Only the lines containing the string "buildpacks" are needed; copy all of them from the listing.

▽

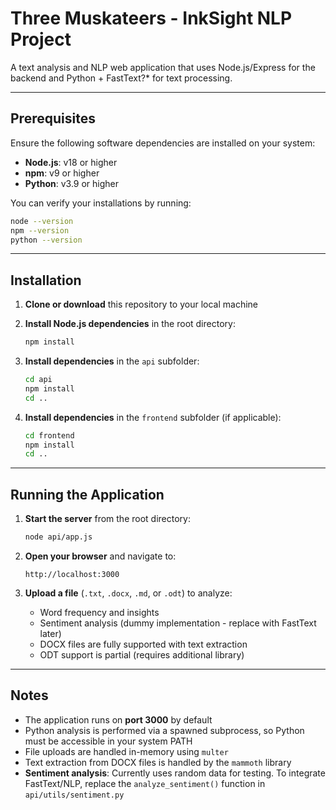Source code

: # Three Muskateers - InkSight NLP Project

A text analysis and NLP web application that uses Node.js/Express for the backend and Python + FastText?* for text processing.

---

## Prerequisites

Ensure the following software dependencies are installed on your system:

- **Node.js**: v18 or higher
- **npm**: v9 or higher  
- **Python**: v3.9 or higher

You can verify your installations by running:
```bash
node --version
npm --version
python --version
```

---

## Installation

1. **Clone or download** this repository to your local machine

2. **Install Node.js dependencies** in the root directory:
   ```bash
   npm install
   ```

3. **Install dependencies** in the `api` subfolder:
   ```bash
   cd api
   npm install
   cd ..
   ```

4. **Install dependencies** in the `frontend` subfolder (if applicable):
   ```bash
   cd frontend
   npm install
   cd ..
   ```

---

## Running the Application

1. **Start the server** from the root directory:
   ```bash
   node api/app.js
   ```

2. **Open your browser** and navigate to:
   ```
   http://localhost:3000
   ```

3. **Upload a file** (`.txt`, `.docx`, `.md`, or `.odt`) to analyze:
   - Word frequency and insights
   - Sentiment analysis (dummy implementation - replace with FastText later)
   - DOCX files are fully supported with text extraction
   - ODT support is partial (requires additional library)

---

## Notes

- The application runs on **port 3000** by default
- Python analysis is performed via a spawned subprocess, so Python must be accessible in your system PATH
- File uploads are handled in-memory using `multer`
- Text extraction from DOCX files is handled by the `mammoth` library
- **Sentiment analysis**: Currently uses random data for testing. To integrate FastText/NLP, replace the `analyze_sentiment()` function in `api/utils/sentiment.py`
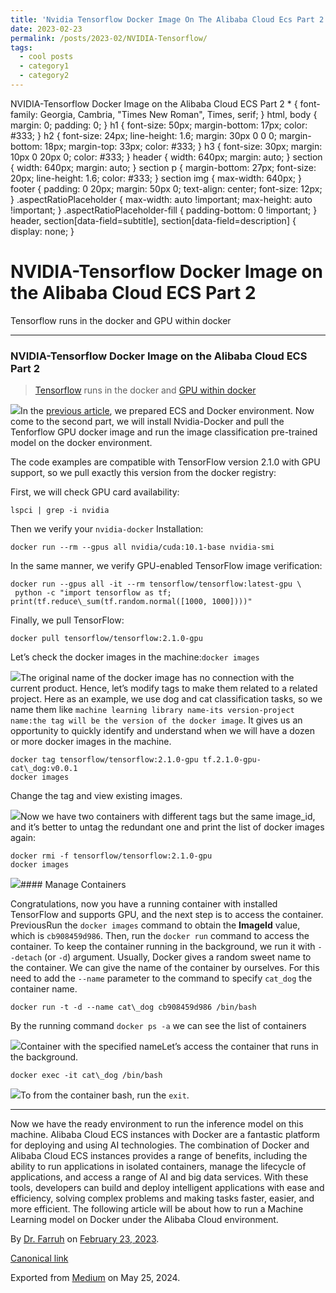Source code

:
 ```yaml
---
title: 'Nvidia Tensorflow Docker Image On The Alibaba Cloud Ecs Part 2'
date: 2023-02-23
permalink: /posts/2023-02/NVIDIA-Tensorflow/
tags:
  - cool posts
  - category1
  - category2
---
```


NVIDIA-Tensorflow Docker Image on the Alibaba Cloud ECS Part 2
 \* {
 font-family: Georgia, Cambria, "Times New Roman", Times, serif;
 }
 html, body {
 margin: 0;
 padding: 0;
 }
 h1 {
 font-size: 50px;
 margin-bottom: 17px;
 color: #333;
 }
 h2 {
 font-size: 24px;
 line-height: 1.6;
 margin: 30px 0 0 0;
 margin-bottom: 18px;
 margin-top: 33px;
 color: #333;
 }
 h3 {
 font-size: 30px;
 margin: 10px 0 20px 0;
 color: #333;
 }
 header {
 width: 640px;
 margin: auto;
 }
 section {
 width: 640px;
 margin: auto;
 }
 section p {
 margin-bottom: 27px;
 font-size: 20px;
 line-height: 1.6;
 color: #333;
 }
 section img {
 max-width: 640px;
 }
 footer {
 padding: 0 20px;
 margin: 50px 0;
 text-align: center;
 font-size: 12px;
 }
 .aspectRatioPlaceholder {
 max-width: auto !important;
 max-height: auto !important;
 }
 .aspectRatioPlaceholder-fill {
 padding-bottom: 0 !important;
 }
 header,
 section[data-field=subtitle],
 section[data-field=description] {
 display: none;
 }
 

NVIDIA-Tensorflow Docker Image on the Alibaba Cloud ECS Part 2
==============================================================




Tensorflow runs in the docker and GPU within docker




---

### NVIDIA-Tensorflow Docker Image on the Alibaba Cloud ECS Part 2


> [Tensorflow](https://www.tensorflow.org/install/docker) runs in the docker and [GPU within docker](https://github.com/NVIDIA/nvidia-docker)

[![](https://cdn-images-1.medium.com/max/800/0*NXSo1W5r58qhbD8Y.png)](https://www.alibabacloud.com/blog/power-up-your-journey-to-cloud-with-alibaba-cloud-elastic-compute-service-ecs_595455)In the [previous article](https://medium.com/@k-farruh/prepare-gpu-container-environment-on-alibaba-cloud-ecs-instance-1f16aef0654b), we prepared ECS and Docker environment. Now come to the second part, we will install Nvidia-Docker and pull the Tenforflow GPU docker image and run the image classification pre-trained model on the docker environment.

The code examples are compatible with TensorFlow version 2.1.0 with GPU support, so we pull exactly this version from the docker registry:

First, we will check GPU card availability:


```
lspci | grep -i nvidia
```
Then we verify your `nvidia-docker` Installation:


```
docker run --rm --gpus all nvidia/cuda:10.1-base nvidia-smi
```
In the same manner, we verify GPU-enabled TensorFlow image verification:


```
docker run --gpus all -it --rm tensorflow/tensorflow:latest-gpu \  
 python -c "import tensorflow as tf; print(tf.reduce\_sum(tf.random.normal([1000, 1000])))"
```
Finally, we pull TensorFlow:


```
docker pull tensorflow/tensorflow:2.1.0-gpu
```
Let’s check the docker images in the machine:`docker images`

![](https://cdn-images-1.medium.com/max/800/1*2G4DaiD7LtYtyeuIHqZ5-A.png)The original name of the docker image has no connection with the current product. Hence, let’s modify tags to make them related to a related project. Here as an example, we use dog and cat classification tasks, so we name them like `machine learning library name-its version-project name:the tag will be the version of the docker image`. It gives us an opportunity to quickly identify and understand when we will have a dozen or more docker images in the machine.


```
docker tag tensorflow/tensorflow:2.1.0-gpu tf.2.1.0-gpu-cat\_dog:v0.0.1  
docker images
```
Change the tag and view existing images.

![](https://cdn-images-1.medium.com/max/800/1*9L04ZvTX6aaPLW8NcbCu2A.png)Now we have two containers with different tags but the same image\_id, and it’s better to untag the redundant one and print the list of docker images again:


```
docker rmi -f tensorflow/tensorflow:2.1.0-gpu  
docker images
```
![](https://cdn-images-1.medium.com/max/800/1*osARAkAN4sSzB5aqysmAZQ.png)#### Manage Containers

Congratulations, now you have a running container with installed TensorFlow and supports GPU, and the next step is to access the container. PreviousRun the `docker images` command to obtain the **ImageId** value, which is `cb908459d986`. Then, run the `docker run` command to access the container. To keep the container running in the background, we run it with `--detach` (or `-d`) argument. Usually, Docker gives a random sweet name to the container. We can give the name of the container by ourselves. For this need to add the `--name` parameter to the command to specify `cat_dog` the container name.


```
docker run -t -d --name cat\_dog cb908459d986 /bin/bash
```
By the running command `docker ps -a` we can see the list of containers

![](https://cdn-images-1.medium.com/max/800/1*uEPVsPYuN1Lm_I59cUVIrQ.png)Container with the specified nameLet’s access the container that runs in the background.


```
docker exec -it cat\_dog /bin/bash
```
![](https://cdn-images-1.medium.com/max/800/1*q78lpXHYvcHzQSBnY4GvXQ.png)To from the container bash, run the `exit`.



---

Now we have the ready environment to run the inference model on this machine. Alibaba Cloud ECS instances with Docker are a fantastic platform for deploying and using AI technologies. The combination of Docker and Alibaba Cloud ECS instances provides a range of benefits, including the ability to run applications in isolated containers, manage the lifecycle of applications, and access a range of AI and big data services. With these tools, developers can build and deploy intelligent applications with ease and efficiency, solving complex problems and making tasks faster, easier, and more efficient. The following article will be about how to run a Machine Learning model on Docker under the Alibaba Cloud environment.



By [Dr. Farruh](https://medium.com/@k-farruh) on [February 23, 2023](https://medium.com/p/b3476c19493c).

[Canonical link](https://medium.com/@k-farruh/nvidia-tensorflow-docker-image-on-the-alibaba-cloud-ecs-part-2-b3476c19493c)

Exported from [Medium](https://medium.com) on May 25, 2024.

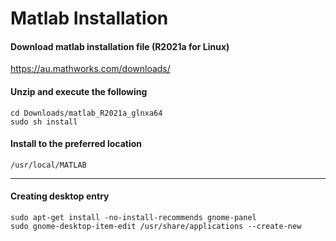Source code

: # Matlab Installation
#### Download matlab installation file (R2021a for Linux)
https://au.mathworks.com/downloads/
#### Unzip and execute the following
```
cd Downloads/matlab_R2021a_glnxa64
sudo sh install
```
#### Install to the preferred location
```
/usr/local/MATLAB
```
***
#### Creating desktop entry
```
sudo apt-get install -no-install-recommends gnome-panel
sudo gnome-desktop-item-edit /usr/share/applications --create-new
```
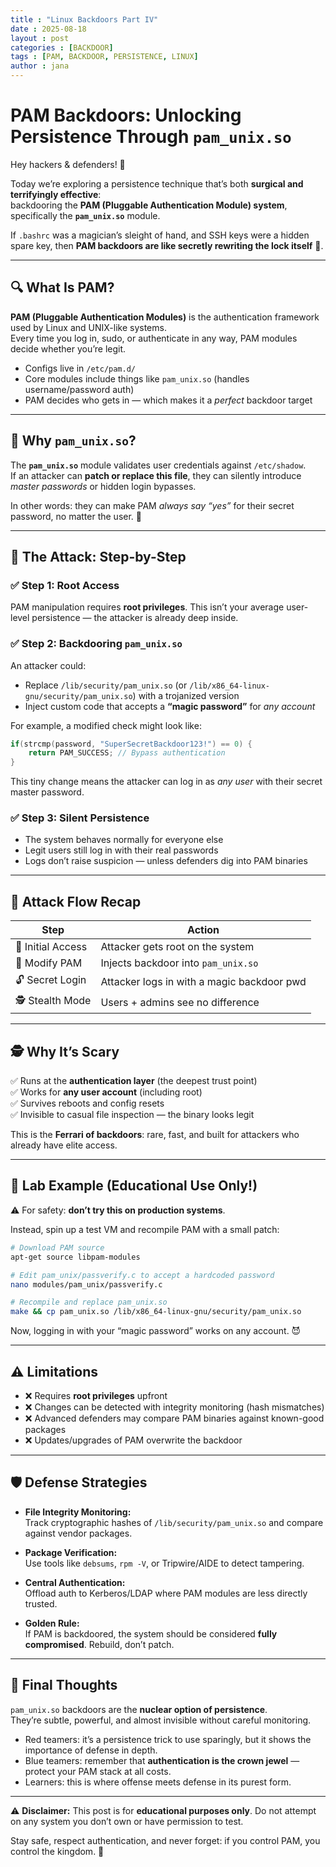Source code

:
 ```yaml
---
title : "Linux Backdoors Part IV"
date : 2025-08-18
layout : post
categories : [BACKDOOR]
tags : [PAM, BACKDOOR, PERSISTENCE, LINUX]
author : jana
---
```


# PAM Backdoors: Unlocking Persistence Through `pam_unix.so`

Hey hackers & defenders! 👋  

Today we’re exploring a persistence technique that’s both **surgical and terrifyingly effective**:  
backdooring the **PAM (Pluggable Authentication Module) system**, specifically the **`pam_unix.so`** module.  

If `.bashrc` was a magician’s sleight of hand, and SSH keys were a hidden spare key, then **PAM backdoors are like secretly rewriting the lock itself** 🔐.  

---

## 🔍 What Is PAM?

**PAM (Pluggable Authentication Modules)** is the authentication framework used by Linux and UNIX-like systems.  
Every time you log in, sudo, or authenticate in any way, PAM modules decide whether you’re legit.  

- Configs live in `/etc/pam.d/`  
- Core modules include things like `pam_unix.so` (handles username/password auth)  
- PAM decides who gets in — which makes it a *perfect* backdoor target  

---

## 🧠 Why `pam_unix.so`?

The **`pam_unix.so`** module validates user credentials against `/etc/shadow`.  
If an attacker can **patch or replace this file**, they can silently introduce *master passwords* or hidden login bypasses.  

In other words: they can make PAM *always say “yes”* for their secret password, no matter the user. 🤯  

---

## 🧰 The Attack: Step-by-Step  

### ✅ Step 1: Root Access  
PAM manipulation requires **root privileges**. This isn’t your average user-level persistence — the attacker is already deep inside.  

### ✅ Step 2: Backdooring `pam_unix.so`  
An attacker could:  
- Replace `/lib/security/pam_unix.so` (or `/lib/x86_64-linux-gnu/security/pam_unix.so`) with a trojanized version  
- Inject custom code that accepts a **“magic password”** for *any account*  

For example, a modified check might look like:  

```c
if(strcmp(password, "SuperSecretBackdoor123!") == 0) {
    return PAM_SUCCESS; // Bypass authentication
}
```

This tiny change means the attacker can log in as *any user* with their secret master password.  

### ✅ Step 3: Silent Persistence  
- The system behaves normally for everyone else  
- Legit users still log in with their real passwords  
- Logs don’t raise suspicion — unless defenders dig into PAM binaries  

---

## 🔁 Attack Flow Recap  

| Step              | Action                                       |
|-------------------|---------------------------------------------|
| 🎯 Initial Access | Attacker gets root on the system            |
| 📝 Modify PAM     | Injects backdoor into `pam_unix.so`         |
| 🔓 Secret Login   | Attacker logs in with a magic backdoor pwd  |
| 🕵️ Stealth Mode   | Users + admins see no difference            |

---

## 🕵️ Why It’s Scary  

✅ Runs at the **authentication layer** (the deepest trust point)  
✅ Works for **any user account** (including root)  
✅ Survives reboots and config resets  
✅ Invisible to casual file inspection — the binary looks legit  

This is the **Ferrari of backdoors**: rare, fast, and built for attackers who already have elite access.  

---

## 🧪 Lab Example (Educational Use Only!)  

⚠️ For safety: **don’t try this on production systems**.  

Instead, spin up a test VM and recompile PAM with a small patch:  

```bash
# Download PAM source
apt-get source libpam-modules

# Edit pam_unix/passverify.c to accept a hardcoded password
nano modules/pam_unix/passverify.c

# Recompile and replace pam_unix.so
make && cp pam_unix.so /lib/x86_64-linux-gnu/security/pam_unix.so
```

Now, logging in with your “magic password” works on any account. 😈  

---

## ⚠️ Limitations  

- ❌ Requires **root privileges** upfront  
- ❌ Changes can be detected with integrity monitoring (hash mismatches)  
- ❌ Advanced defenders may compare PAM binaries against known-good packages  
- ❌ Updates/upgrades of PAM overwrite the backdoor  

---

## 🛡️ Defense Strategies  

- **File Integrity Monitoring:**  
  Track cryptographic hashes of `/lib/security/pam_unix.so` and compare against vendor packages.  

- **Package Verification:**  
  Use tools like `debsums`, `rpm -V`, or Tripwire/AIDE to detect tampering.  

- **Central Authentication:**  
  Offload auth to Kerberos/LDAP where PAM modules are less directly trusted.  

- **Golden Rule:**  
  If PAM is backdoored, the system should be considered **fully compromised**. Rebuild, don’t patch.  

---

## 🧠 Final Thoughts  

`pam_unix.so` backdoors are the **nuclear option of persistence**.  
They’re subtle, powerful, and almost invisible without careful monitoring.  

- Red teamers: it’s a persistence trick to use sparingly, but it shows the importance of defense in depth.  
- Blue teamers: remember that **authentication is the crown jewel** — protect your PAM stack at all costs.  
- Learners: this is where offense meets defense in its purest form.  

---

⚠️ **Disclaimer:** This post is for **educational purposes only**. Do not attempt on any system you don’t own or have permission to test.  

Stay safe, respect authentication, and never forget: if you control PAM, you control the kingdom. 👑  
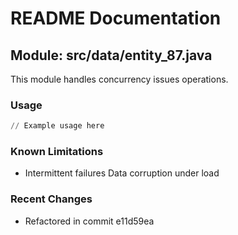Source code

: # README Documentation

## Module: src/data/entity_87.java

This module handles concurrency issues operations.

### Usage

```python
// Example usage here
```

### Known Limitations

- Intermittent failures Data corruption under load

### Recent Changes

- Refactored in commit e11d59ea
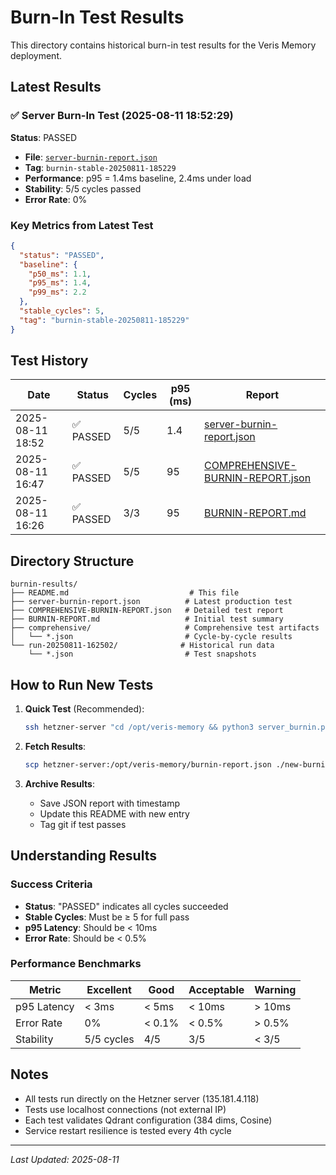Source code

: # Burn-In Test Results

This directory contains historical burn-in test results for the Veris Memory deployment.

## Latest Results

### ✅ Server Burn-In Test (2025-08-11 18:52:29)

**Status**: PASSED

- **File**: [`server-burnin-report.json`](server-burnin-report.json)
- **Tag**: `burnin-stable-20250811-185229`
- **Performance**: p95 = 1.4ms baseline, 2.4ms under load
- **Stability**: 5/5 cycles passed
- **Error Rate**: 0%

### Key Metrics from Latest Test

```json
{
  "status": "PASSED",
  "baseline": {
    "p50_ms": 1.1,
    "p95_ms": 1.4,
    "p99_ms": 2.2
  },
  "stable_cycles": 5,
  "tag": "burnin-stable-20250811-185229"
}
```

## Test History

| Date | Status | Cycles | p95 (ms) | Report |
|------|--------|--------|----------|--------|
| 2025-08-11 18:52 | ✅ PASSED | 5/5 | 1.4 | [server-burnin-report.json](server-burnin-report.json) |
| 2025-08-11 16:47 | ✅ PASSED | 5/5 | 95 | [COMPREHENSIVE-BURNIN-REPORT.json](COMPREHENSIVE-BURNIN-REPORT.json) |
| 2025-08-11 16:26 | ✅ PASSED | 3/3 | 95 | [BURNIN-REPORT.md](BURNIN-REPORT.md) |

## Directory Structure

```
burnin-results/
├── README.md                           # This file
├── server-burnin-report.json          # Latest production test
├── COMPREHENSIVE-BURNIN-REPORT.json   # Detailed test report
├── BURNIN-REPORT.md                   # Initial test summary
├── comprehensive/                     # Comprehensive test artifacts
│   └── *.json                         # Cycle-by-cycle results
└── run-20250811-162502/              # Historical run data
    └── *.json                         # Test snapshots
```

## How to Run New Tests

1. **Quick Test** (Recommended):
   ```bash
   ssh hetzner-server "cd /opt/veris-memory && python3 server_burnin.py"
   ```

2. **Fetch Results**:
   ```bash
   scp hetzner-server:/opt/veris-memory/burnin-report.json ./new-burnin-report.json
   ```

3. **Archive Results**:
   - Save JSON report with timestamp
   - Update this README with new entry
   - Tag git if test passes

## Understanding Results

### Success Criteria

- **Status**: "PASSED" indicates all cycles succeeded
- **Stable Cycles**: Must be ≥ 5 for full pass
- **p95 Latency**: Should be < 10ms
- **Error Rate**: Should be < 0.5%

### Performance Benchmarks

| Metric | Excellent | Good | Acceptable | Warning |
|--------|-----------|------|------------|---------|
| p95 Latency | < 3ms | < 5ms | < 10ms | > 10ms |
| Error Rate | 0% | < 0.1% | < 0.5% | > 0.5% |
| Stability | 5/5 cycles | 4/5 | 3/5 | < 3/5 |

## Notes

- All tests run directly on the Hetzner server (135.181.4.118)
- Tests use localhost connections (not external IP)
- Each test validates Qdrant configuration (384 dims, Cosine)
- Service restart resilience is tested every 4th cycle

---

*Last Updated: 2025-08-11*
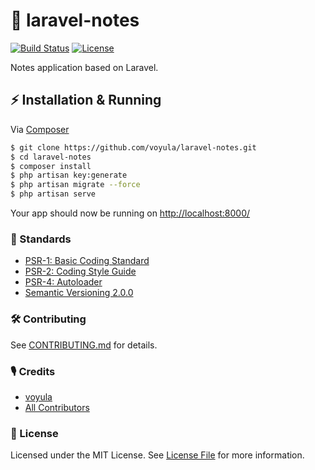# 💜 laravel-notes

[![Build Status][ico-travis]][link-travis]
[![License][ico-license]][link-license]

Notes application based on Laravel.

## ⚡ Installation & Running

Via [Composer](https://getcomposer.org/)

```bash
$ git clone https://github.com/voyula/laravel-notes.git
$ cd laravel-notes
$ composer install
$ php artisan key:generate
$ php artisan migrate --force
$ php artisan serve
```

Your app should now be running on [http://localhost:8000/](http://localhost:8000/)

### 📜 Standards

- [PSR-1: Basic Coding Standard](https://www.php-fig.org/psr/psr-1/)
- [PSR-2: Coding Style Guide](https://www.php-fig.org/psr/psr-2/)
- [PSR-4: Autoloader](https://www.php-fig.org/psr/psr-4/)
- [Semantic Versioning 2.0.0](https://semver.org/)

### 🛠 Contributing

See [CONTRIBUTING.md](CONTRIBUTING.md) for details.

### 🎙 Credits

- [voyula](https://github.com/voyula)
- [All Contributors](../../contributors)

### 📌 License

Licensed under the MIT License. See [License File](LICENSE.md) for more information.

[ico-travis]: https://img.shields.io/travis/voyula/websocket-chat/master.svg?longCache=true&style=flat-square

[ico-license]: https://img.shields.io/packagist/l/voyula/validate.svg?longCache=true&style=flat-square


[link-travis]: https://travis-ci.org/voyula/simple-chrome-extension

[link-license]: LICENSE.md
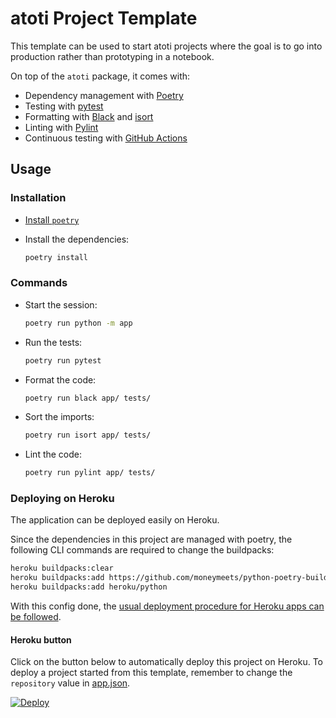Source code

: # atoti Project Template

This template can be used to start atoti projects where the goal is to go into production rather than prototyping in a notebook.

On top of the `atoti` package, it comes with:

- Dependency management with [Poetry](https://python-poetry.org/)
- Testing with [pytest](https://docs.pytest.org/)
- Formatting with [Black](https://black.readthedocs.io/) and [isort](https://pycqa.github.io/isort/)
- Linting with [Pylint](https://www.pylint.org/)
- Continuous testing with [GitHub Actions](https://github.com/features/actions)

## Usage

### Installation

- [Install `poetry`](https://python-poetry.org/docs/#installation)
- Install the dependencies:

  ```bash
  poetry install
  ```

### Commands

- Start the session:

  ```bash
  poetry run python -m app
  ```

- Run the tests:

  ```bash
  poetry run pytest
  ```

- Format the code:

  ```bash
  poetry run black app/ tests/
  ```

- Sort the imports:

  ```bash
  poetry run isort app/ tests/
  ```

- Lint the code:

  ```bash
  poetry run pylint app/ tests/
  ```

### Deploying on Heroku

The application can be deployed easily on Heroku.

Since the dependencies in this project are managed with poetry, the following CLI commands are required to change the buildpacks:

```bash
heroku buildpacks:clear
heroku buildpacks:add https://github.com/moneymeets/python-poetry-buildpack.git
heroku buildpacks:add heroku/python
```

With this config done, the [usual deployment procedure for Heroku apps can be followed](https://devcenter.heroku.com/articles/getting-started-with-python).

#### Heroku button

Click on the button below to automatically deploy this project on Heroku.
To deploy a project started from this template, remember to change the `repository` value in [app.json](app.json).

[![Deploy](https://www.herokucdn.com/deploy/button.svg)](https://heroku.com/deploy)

△

Your response:
Since the dependencies in this project are managed with poetry, the following CLI commands are required to change the buildpacks:
heroku buildpacks:clear
heroku buildpacks:add https://github.com/moneymeets/python-poetry-buildpack.git
heroku buildpacks:add heroku/python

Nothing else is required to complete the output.